Local bartenders Philip Taylor and Carlos Garcia from Brooklyn’s on Boulder tackle holiday cocktails, party ideas and how to send a drink back.
What should I serve at my holiday party?
Philip Taylor: Any sort of cocktail that uses spices like cinnamon, nutmeg or clove. Think about holiday spices, and use them in a cocktail. Make a large batch of a cocktail, and let guests serve themselves—this will let you enjoy your party without having to bartend.
Carlos Garcia: Eggnog is a classic, and it’s pretty easy to make. Experiment with warm drinks as well, like ciders or hot buttered rum. Use a crockpot to keep large batches of cocktails warm. It’s like a heated punch bowl.

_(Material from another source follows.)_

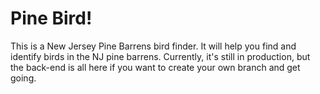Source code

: # Pine Bird!

This is a New Jersey Pine Barrens bird finder. It will help you find and identify birds in the NJ pine barrens. Currently, it's still in production, but the back-end is all here if you want to create your own branch and get going.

Frank Frey: I love to batch cocktails for parties. Find a recipe for a warm cocktail that uses pie spices, maybe a hot toddy with a little apple and cinnamon. Remember to make adjustments for your tastes. And don’t worry about following the recipe exactly.
Here are a couple of DIY holiday cocktails to try:
Makes 15-20 servings
8 eggs, separated
24 ounces cream
12 ounces milk
1 ½ cups of sugar
1 teaspoon vanilla extract
• Beat the egg whites to a stiff froth.
• Beat the yolks until thin as water.
• Mix yolk, cream, milk, sugar and vanilla extract.
• Fold egg whites into mixture.
• Chill before serving.
• Add ¾ ounce of brandy per punch glass.
Makes one serving
4 ounces apple cider
¼ ounce lemon juice
½ ounce cinnamon simple syrup
2 ounces bourbon
• Build in a footed mug.
• Garnish with a cinnamon stick.
Cinnamon Simple Syrup
1 cup water
1 cup sugar
2-3 cinnamon sticks
• Boil all ingredients until sugar dissolves, then simmer for 10-15 minutes.
• Turn off heat; let steep for 45 minutes.
Should you tell a bartender if you don’t like the drink they made?
FF: I would prefer a guest tell me they don’t like their drink than pretend they are enjoying it. I have pulled and dumped drinks I could tell guests didn’t like but weren’t telling me. Once they have something they like in front of them, they are much happier. I don’t want you leaving my bar saying what a terrible drink you had. Give me a chance to fix it and provide a better experience. One of the best parts of bartending is turning negative experiences into positive ones.
PT: Absolutely, I don’t think any bartender wants a guest to drink something they don’t enjoy. If you don’t like it, you should let your bartender know. Some guests feel like they’re supposed to like certain drinks. This happens a lot with Negronis. People want to like it because it’s a classic, but [it’s a strong drink.] That’s OK; you don’t have to like everything. Of course, it always helps to be polite about how you tell a bartender you don’t like it.
CG: Yeah, there’s no reason to be rude. Think about what you didn’t like about the drink. A good bartender will turn it into an opportunity to make something for your taste. I want my guests to love their drink, not just like it. Sometimes people are afraid of insulting the bartender. Most bartenders know they made the drink properly—it just isn’t to the guest’s liking.